> WHAT YOU WILL DO
In the material below, find every line containing the string "Update" and return it.

▬▬▬

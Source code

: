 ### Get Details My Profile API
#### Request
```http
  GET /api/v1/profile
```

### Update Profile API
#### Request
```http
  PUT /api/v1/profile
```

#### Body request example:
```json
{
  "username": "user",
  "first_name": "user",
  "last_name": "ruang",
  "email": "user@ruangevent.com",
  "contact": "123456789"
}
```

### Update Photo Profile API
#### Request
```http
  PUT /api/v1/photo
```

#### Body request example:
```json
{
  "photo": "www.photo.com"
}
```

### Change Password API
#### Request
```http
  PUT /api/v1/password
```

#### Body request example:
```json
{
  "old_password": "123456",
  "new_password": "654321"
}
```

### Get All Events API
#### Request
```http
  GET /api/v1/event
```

▬▬▬

> TASK RESULT
### Update Profile API
### Update Photo Profile API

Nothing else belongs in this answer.